• **Your objective**: How many of the lines below contain "method"? Reply with only that figure.

⁂

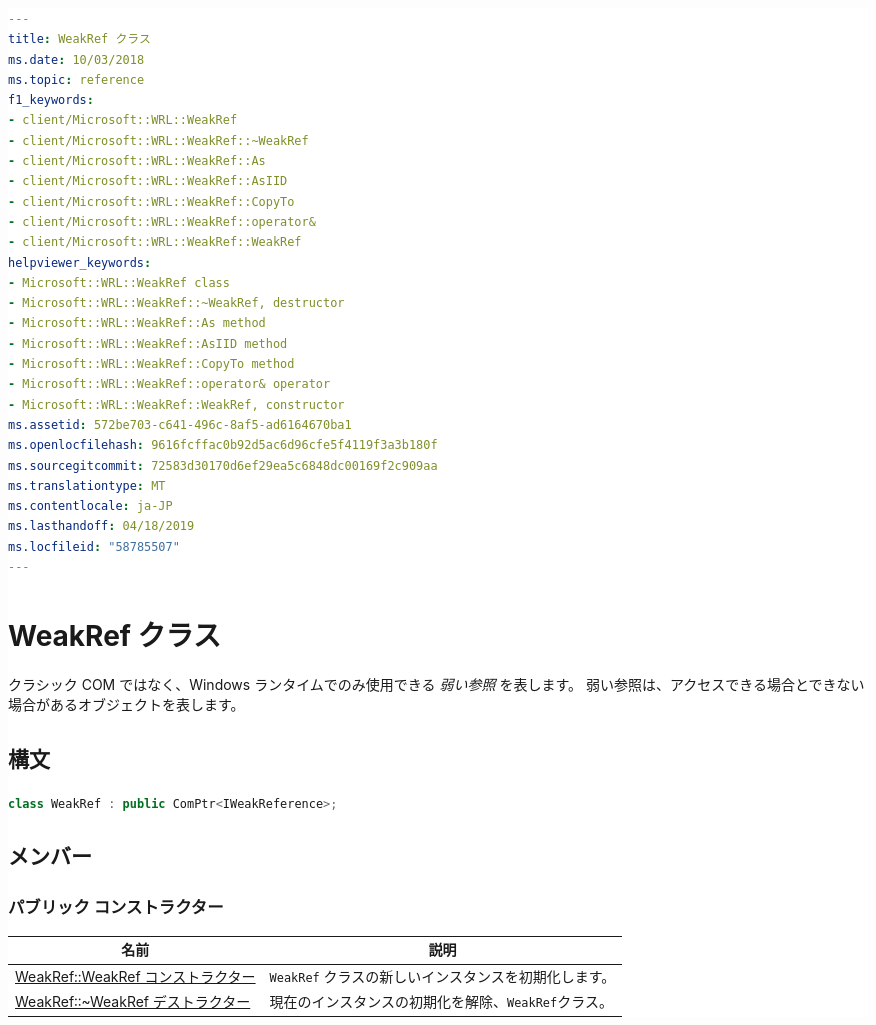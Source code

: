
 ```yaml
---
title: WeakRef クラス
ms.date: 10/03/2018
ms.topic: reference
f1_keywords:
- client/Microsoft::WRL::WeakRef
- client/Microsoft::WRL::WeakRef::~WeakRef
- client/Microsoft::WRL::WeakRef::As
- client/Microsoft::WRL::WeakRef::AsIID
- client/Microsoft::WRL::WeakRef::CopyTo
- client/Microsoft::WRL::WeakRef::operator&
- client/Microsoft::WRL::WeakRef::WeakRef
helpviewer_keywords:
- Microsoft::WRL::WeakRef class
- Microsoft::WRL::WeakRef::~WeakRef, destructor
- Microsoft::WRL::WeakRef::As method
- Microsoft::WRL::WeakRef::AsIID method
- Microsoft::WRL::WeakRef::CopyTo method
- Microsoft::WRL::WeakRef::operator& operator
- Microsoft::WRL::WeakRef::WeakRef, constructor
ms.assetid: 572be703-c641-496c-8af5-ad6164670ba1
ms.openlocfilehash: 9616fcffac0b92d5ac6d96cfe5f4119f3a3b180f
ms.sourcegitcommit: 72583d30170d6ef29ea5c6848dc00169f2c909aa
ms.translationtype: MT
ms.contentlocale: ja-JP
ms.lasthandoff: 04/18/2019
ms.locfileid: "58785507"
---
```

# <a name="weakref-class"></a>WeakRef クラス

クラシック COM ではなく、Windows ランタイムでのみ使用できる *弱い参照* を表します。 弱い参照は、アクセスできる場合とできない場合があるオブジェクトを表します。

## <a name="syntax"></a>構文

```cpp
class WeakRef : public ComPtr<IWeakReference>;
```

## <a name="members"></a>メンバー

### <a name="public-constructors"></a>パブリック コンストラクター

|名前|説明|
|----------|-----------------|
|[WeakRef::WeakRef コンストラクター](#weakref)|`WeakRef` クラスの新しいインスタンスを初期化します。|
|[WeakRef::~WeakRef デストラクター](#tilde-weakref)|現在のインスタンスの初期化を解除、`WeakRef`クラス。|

⁂

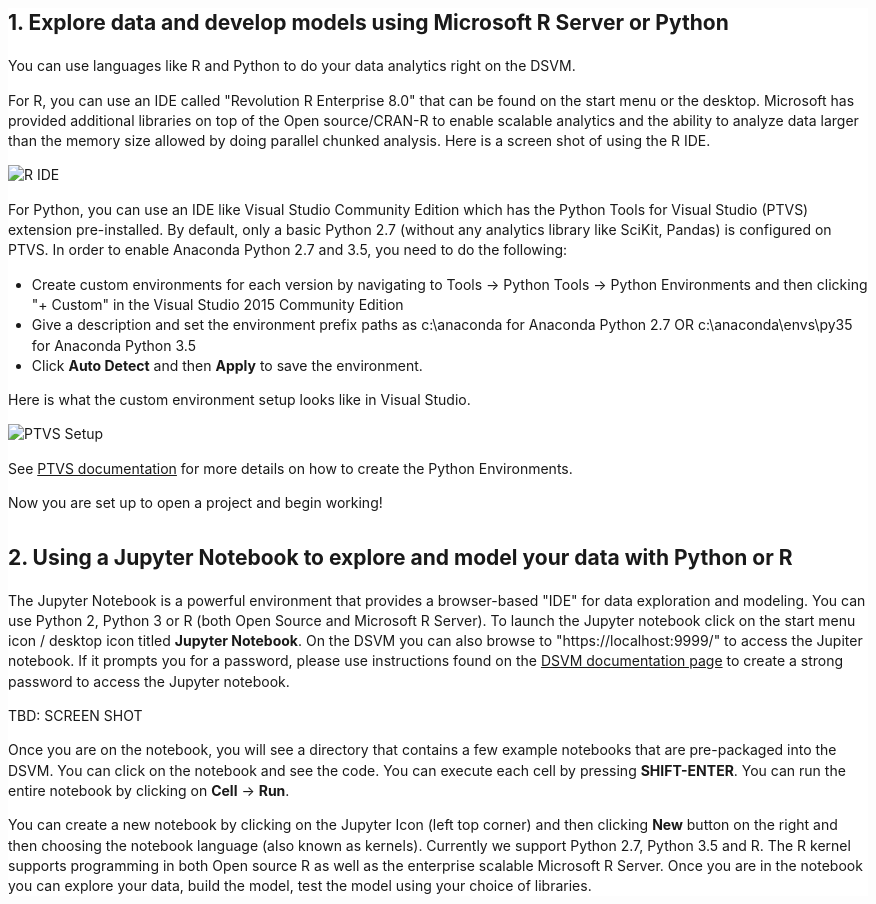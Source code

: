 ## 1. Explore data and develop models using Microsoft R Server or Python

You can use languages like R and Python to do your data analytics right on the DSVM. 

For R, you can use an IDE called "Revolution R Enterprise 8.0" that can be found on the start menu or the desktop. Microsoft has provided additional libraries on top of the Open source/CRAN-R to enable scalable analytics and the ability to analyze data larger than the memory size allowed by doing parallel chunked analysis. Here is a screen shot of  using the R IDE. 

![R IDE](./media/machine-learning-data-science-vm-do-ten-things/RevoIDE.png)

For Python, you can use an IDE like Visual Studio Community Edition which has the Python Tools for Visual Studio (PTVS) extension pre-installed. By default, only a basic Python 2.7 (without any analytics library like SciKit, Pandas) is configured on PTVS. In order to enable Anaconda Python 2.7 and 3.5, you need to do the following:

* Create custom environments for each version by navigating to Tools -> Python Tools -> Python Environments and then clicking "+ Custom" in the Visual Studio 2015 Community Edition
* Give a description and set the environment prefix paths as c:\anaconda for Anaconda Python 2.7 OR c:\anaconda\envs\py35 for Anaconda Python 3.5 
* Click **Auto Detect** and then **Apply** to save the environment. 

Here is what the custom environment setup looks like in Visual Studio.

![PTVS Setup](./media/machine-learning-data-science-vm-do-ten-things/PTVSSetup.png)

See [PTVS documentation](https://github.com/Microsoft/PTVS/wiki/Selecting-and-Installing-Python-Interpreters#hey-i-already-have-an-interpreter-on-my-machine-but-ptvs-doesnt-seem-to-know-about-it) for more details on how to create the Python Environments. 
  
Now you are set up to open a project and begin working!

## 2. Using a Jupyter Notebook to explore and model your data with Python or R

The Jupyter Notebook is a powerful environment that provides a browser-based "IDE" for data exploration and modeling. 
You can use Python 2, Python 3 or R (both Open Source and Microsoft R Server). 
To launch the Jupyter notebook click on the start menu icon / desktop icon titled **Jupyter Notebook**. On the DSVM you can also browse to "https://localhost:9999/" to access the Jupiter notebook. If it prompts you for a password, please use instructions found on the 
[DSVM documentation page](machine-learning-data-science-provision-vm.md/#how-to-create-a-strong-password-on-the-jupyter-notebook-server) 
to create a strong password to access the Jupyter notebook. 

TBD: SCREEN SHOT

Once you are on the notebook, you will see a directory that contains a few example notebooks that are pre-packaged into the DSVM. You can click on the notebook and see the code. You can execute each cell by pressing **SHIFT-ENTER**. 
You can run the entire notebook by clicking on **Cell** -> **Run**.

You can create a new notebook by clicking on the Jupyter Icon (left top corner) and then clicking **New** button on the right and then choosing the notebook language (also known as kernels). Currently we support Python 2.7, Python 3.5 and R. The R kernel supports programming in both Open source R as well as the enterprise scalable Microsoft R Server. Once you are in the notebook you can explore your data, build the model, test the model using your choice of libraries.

⁂

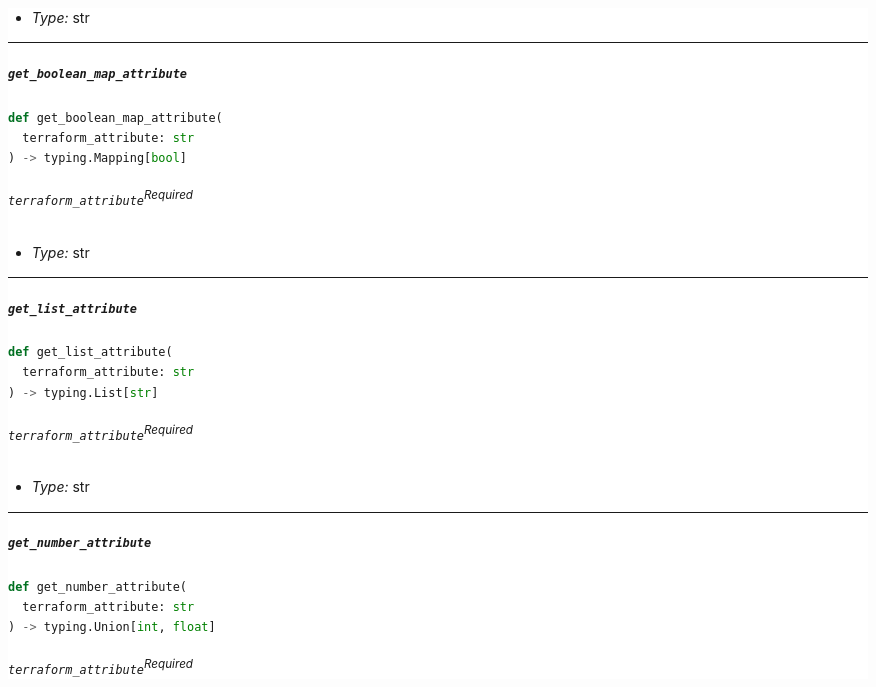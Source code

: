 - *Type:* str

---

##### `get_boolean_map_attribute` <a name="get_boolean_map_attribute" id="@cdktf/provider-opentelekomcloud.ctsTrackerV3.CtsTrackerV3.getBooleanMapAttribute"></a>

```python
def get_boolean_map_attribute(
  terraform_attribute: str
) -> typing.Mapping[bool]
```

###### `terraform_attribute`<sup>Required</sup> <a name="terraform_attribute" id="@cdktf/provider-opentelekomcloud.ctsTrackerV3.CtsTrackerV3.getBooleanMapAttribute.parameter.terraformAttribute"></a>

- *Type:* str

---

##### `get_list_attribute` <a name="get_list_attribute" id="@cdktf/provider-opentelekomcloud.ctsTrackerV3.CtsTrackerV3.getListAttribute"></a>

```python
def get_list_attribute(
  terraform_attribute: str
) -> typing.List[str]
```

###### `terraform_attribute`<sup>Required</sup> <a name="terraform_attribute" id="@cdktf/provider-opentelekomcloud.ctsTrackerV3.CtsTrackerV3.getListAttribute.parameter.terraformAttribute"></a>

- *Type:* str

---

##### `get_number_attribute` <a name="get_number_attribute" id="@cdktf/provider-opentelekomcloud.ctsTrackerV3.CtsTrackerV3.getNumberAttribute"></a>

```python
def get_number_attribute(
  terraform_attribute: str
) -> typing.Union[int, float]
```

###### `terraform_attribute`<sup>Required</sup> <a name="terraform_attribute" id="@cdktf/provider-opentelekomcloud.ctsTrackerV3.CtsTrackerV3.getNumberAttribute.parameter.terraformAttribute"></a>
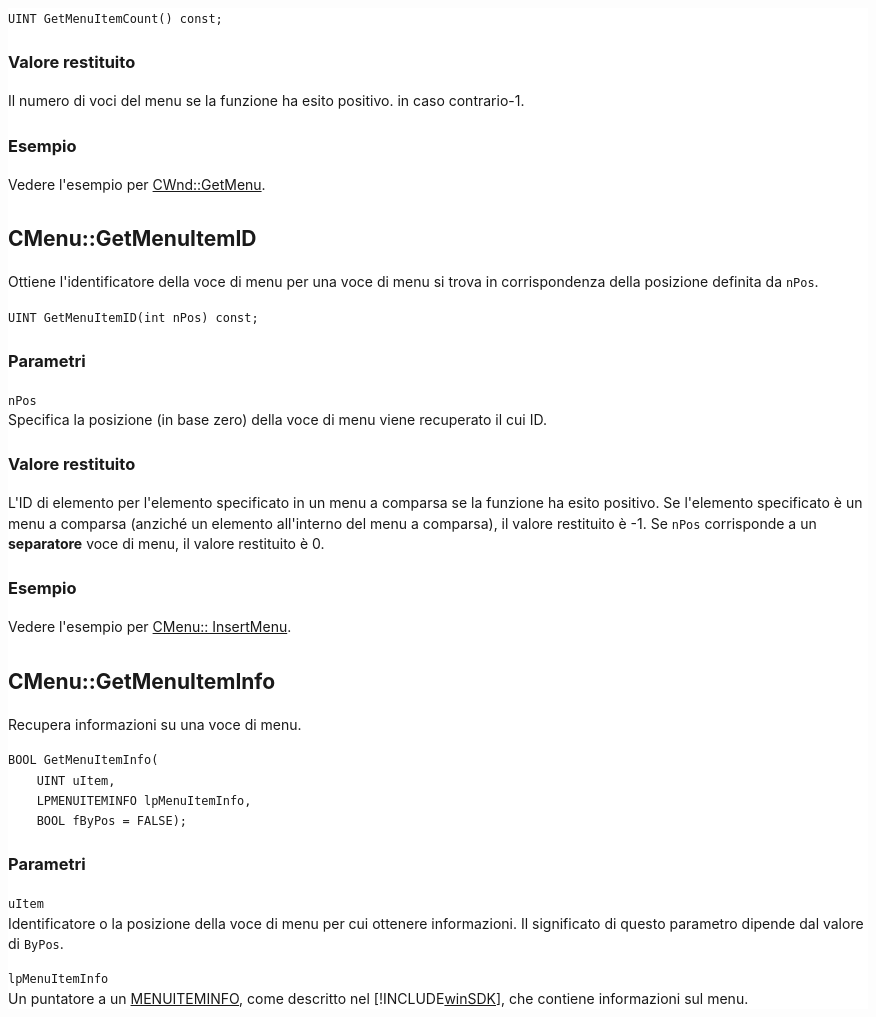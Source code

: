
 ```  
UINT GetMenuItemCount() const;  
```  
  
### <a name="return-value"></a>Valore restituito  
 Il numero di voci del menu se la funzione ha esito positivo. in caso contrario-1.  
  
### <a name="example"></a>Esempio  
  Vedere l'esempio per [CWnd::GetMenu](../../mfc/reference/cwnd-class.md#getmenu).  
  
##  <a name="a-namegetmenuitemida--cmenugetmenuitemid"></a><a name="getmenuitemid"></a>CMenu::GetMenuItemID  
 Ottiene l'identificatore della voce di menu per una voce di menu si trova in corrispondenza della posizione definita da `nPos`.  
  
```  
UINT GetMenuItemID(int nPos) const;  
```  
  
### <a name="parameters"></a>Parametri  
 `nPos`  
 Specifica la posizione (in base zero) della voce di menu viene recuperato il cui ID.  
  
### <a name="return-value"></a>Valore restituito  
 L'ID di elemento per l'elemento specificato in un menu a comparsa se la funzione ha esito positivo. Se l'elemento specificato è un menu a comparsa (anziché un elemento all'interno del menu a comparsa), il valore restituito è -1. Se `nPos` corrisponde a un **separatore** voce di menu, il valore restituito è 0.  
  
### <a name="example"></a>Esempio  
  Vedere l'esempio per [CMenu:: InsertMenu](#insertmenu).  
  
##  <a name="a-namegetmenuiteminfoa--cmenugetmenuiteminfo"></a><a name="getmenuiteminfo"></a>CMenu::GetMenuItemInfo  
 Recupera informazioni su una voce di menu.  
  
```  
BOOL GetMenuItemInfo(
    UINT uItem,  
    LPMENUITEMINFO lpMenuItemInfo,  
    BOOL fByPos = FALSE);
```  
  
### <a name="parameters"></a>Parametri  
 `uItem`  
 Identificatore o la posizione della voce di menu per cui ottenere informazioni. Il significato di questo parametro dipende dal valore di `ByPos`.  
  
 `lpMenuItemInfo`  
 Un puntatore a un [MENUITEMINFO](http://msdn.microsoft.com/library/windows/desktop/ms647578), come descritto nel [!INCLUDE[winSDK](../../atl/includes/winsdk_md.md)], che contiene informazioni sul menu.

⁂

• **Written response**: 3